■ Instructions for the task
Return the number of lines below with "Promise" in them, and nothing else.

■ Available data
===

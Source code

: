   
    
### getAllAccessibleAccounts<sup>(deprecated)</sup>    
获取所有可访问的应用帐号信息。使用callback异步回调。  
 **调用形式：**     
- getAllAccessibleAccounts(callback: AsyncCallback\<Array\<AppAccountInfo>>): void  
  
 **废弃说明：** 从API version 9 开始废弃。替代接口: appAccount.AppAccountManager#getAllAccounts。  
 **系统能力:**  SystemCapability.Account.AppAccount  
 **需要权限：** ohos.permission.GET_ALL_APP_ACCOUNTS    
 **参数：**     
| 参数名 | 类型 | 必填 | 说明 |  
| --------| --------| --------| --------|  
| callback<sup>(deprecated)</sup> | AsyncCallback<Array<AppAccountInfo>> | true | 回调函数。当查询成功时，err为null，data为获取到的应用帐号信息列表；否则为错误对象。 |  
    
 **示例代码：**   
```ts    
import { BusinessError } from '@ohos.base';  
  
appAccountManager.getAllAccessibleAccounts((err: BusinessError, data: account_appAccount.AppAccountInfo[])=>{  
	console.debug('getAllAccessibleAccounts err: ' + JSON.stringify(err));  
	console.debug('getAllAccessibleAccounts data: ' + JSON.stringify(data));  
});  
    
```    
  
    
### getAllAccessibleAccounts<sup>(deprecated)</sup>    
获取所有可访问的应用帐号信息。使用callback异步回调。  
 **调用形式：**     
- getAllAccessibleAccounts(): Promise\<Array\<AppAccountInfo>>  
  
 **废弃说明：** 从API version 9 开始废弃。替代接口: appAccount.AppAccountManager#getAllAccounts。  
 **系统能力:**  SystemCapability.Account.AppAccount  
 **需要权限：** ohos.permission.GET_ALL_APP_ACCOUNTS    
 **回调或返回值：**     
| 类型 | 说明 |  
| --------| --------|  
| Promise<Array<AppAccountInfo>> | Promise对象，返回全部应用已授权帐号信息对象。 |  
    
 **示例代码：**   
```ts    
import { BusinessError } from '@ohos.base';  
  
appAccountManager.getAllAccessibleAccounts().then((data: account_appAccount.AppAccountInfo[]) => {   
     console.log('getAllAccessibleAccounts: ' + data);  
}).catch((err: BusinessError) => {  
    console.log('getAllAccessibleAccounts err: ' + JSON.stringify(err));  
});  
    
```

===

■ Exercise output
2